Time Investment: 25-30 minutes for complete understanding

Overview

Core Components:

• ContextManager: Primary interface for context operations with caching

• CapabilityContext: Pydantic base class for all context objects

• StateManager: Utilities for storing context data in agent state

• Registry Integration: Automatic context class discovery and validation

Key Benefits:

• Type Safety: Pydantic validation and type checking

• LangGraph Native: Dictionary storage compatible with checkpointing

• Performance: Object caching and efficient serialization

Data Structure:

Context data is stored in a three-level dictionary within the agent state’s capability_context_data field:

capability_context_data = {
    context_type: {           # e.g., "PV_ADDRESSES", "PV_VALUES"
        context_key: {        # e.g., "step_1", "beam_current_data"
            field: value,     # Serialized Pydantic model fields
            ...
        }
    }
}

Creating Context Classes

Context classes define the structure of data shared between capabilities:

from framework.context import CapabilityContext
from typing import List, Optional, ClassVar

class PVAddresses(CapabilityContext):
    """Context class for storing EPICS PV address discovery results."""

    # Class constants for registration
    CONTEXT_TYPE: ClassVar[str] = "PV_ADDRESSES"
    CONTEXT_CATEGORY: ClassVar[str] = "METADATA"

    # Data fields
    pvs: List[str]  # List of found PV addresses
    description: str  # Description of the PVs

    def get_access_details(self, key_name: Optional[str] = None) -> Dict[str, Any]:
        key_ref = key_name if key_name else "key_name"
        return {
            "pvs": self.pvs,
            "total_available": len(self.pvs),
            "comments": self.description,
            "data_structure": "List of PV address strings",
            "access_pattern": f"context.{self.CONTEXT_TYPE}.{key_ref}.pvs",
        }

    def get_human_summary(self, key_name: Optional[str] = None) -> Dict[str, Any]:
        return {
            "type": "PV Addresses",
            "total_pvs": len(self.pvs),
            "pv_list": self.pvs,
            "description": self.description,
        }

Requirements:

1. Inherit from CapabilityContext

2. Define CONTEXT_TYPE and CONTEXT_CATEGORY class constants

3. Implement get_access_details() and get_human_summary() methods

4. Use JSON-serializable field types only

Storing Context Data

Capabilities store context data using StateManager.store_context():

@capability_node
class PVAddressFindingCapability(BaseCapability):
    @staticmethod
    async def execute(state: AgentState, **kwargs) -> Dict[str, Any]:
        step = StateManager.get_current_step(state)
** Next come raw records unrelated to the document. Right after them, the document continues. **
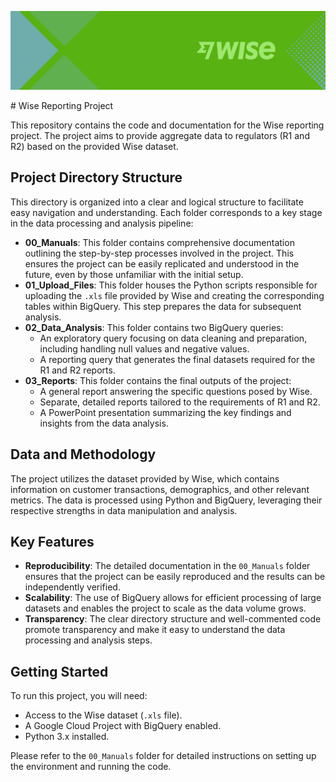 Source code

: <p align="center">
  <img src="01_Upload_Files/data/wise_header.png" alt="Project Logo" >
</p>
# Wise Reporting Project

This repository contains the code and documentation for the Wise reporting project. The project aims to provide aggregate data to regulators (R1 and R2) based on the provided Wise dataset.

## Project Directory Structure

This directory is organized into a clear and logical structure to facilitate easy navigation and understanding. Each folder corresponds to a key stage in the data processing and analysis pipeline:

* **00_Manuals**: This folder contains comprehensive documentation outlining the step-by-step processes involved in the project. This ensures the project can be easily replicated and understood in the future, even by those unfamiliar with the initial setup.
* **01_Upload_Files**: This folder houses the Python scripts responsible for uploading the `.xls` file provided by Wise and creating the corresponding tables within BigQuery. This step prepares the data for subsequent analysis.
* **02_Data_Analysis**: This folder contains two BigQuery queries:
    * An exploratory query focusing on data cleaning and preparation, including handling null values and negative values.
    * A reporting query that generates the final datasets required for the R1 and R2 reports.
* **03_Reports**: This folder contains the final outputs of the project:
    * A general report answering the specific questions posed by Wise.
    * Separate, detailed reports tailored to the requirements of R1 and R2.
    * A PowerPoint presentation summarizing the key findings and insights from the data analysis.

## Data and Methodology

The project utilizes the dataset provided by Wise, which contains information on customer transactions, demographics, and other relevant metrics. The data is processed using Python and BigQuery, leveraging their respective strengths in data manipulation and analysis.

## Key Features

* **Reproducibility**: The detailed documentation in the `00_Manuals` folder ensures that the project can be easily reproduced and the results can be independently verified.
* **Scalability**: The use of BigQuery allows for efficient processing of large datasets and enables the project to scale as the data volume grows.
* **Transparency**: The clear directory structure and well-commented code promote transparency and make it easy to understand the data processing and analysis steps.

## Getting Started

To run this project, you will need:

* Access to the Wise dataset (`.xls` file).
* A Google Cloud Project with BigQuery enabled.
* Python 3.x installed.

Please refer to the `00_Manuals` folder for detailed instructions on setting up the environment and running the code.
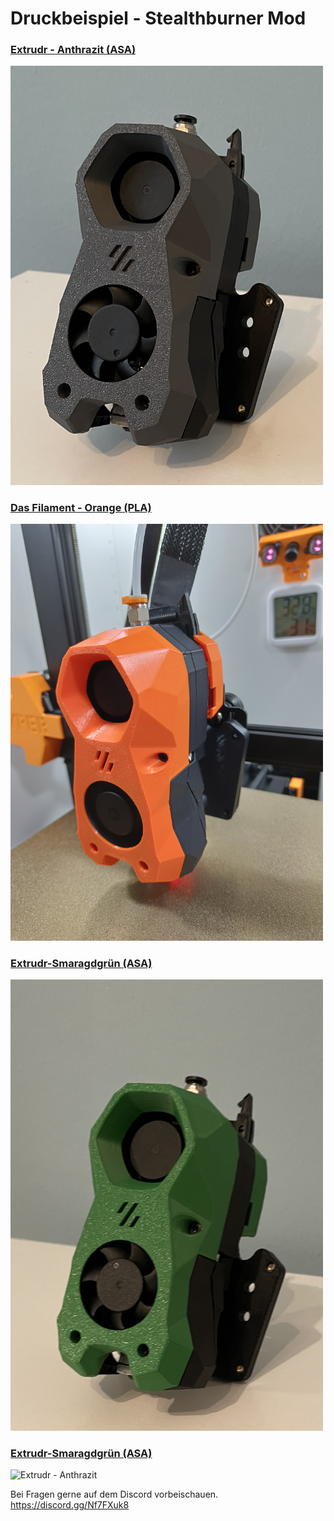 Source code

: # Druckbeispiel - Stealthburner Mod

### <u>Extrudr - Anthrazit (ASA)</u> 
 
<p align="left">
  <img src="./Extrudr-Antrazit/Extrudr-Anthrazit-seitlich-rechts.jpg" width="500" title="Extrudr - Anthrazit">
</p>

### <u>Das Filament - Orange (PLA)</u> 
 
<p align="left">
  <img src="./Das_Filament/Das_Filament_orange_seite.jpg" width="500" title="Extrudr - Anthrazit">
</p>  
  
### <u>Extrudr-Smaragdgrün (ASA)</u> 
  
<p align="left">
  <img src="./Extrudr-Smaragdgrün/Extrudr-Smaragdgrün-seitlich-rechts.jpg" width="500" title="Extrudr - Anthrazit">
</p> 
  
### <u>Extrudr-Smaragdgrün (ASA)</u> 
  
<p align="left">
  <img src="./Esun_fire_red/Esun_fire_red-seitlich-rechts.jpg" width="500" title="Extrudr - Anthrazit">
</p> 
  
Bei Fragen gerne auf dem Discord vorbeischauen.  
https://discord.gg/Nf7FXuk8
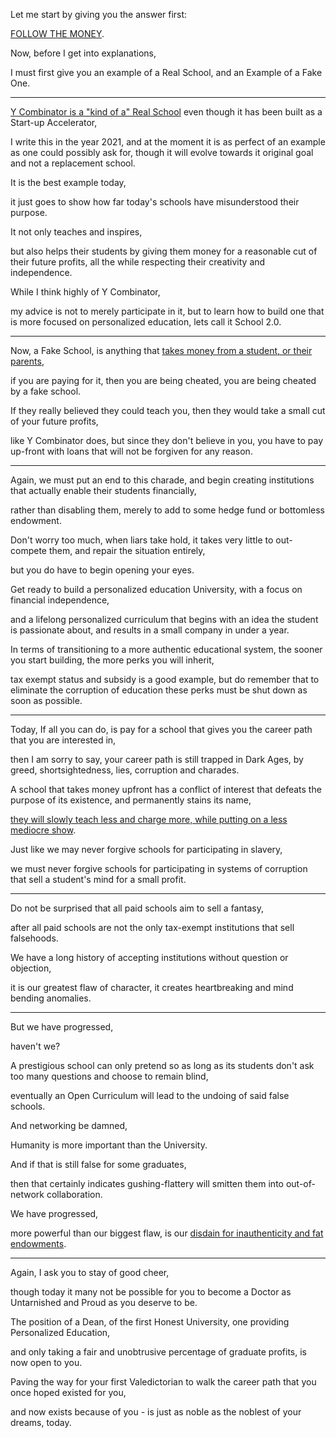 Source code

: Let me start by giving you the answer first:

[FOLLOW THE MONEY](https://www.youtube.com/watch?v=pUanS5OWy_k "Follow The Money").

Now, before I get into explanations,

I must first give you an example of a Real School, and an Example of a Fake One.

---

[Y Combinator is a "kind of a" Real School](https://www.youtube.com/watch?v=oXwFeOv5z0I) even though it has been built as a Start-up Accelerator,

I write this in the year 2021, and at the moment it is as perfect of an example as one could possibly ask for, though it will evolve towards it original goal and not a replacement school.

It is the best example today,

it just goes to show how far today's schools have misunderstood their purpose.

It not only teaches and inspires,

but also helps their students by giving them money for a reasonable cut of their future profits, all the while respecting their creativity and independence.

While I think highly of Y Combinator,

my advice is not to merely participate in it, but to learn how to build one that is more focused on personalized education, lets call it School 2.0.

---

Now, a Fake School, is anything that [takes money from a student, or their parents](https://www.youtube.com/watch?v=DjxhenAHyGk),

if you are paying for it, then you are being cheated, you are being cheated by a fake school.

If they really believed they could teach you, then they would take a small cut of your future profits,

like Y Combinator does, but since they don't believe in you, you have to pay up-front with loans that will not be forgiven for any reason.

---

Again, we must put an end to this charade, and begin creating institutions that actually enable their students financially,

rather than disabling them, merely to add to some hedge fund or bottomless endowment.

Don't worry too much, when liars take hold, it takes very little to out-compete them, and repair the situation entirely,

but you do have to begin opening your eyes.

Get ready to build a personalized education University, with a focus on financial independence,

and a lifelong personalized curriculum that begins with an idea the student is passionate about, and results in a small company in under a year.

In terms of transitioning to a more authentic educational system, the sooner you start building, the more perks you will inherit,

tax exempt status and subsidy is a good example, but do remember that to eliminate the corruption of education these perks must be shut down as soon as possible.

---

Today, If all you can do, is pay for a school that gives you the career path that you are interested in,

then I am sorry to say, your career path is still trapped in Dark Ages, by greed, shortsightedness, lies, corruption and charades.

A school that takes money upfront has a conflict of interest that defeats the purpose of its existence, and permanently stains its name,

[they will slowly teach less and charge more, while putting on a less mediocre show](https://www.youtube.com/watch?v=ULFSGNK4VSc).

Just like we may never forgive schools for participating in slavery,

we must never forgive schools for participating in systems of corruption that sell a student's mind for a small profit.

---

Do not be surprised that all paid schools aim to sell a fantasy,

after all paid schools are not the only tax-exempt institutions that sell falsehoods.

We have a long history of accepting institutions without question or objection,

it is our greatest flaw of character, it creates heartbreaking and mind bending anomalies.

---

But we have progressed,

haven't we?

A prestigious school can only pretend so as long as its students don't ask too many questions and choose to remain blind,

eventually an Open Curriculum will lead to the undoing of said false schools.

And networking be damned,

Humanity is more important than the University.

And if that is still false for some graduates,

then that certainly indicates gushing-flattery will smitten them into out-of-network collaboration.

We have progressed,

more powerful than our biggest flaw, is our [disdain for inauthenticity and fat endowments](https://www.youtube.com/watch?v=tXgCG50YoWs).

---

Again, I ask you to stay of good cheer,

though today it many not be possible for you to become a Doctor as Untarnished and Proud as you deserve to be.

The position of a Dean, of the first Honest University, one providing Personalized Education,

and only taking a fair and unobtrusive percentage of graduate profits, is now open to you.

Paving the way for your first Valedictorian to walk the career path that you once hoped existed for you,

and now exists because of you - is just as noble as the noblest of your dreams, today.
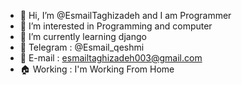 - 👋 Hi, I’m @EsmailTaghizadeh and I am Programmer
- 👀 I’m interested in Programming and computer
- 🌱 I’m currently learning django
- 📱 Telegram : @Esmail_qeshmi
- 📩 E-mail : esmailtaghizadeh003@gmail.com
- 🏠 Working : I'm Working From Home

<!---
EsmailTaghizadehResume/EsmailTaghizadehResume is a ✨ special ✨ repository because its `README.md` (this file) appears on your GitHub profile.
You can click the Preview link to take a look at your changes.
--->

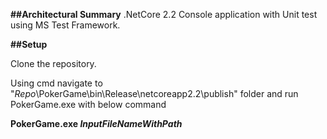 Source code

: **##Architectural Summary**
.NetCore 2.2 Console application with Unit test using MS Test Framework.

**##Setup**

Clone the repository.

Using cmd navigate to "*Repo*\PokerGame\bin\Release\netcoreapp2.2\publish" folder and run PokerGame.exe with below command

**PokerGame.exe _InputFileNameWithPath_**


  
  
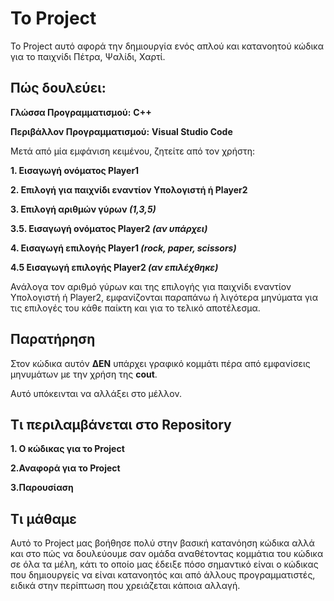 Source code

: # Το Project
Το Project αυτό αφορά την δημιουργία ενός απλού και κατανοητού κώδικα για το παιχνίδι Πέτρα, Ψαλίδι, Χαρτί.



## Πώς δουλεύει:

**Γλώσσα Προγραμματισμού:** **C++**

**Περιβάλλον Προγραμματισμού:** **Visual Studio Code**

Μετά από μία εμφάνιση κειμένου, ζητείτε από τον χρήστη:

**1. Εισαγωγή ονόματος Player1**

**2. Επιλογή για παιχνίδι εναντίον Υπολογιστή ή Player2**

**3. Επιλογή αριθμών γύρων ***(1,3,5)*****

**3.5. Εισαγωγή ονόματος Player2 ***(αν υπάρχει)*****

**4. Εισαγωγή επιλογής Player1 ***(rock, paper, scissors)*****

**4.5 Εισαγωγή επιλογής Player2 ***(αν επιλέχθηκε)*****

Ανάλογα τον αριθμό γύρων και της επιλογής για παιχνίδι εναντίον Υπολογιστή ή Player2, εμφανίζονται παραπάνω ή λιγότερα μηνύματα για τις επιλογές του κάθε παίκτη και για το τελικό αποτέλεσμα.





## Παρατήρηση
Στον κώδικα αυτόν **ΔΕΝ** υπάρχει γραφικό κομμάτι πέρα από εμφανίσεις μηνυμάτων με την χρήση της **cout**. 

Αυτό υπόκεινται να αλλάξει στο μέλλον.

## Τι περιλαμβάνεται στο Repository

**1. Ο κώδικας για το Project**

**2.Αναφορά για το Project**

**3.Παρουσίαση**


## Τι μάθαμε

Αυτό το Project μας βοήθησε πολύ στην βασική κατανόηση κώδικα αλλά και στο πώς να δουλεύουμε σαν ομάδα αναθέτοντας κομμάτια του κώδικα σε όλα τα μέλη, κάτι το οποίο μας έδειξε πόσο σημαντικό είναι ο κώδικας που δημιουργείς να είναι κατανοητός και από άλλους προγραμματιστές, ειδικά στην περίπτωση που χρειάζεται κάποια αλλαγή.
        # Perform capability logic
        found_pvs = await search_for_pvs(step.get('task_objective'))

        # Create context object
        pv_context = PVAddresses(
            pvs=found_pvs,
            description="Found PV addresses for beam current monitoring"
        )

        # Store context using StateManager
        return StateManager.store_context(
            state,
            "PV_ADDRESSES",              # context_type
            step.get('context_key'),     # context_key from execution plan
            pv_context                   # CapabilityContext object
        )

Retrieving Context Data

Capabilities retrieve context data through ContextManager:

@capability_node
class PVValueRetrievalCapability(BaseCapability):
    @staticmethod
    async def execute(state: AgentState, **kwargs) -> Dict[str, Any]:
        step = StateManager.get_current_step(state)
        context_manager = ContextManager(state)

        # Extract required contexts
        contexts = context_manager.extract_from_step(
            step, state,
            constraints=["PV_ADDRESSES"],
            constraint_mode="hard"
        )
        pv_addresses_context = contexts["PV_ADDRESSES"]

        # Use the context data
        pv_list = pv_addresses_context.pvs
        pv_values = await read_pv_values(pv_list)

        # Store result context
        result_context = PVValues(pv_values=pv_values)
        return StateManager.store_context(
            state, "PV_VALUES", step.get('context_key'), result_context
        )

Alternative Access Patterns:

context_manager = ContextManager(state)

# Direct context access (when you know the exact key)
pv_data = context_manager.get_context("PV_ADDRESSES", "step_1")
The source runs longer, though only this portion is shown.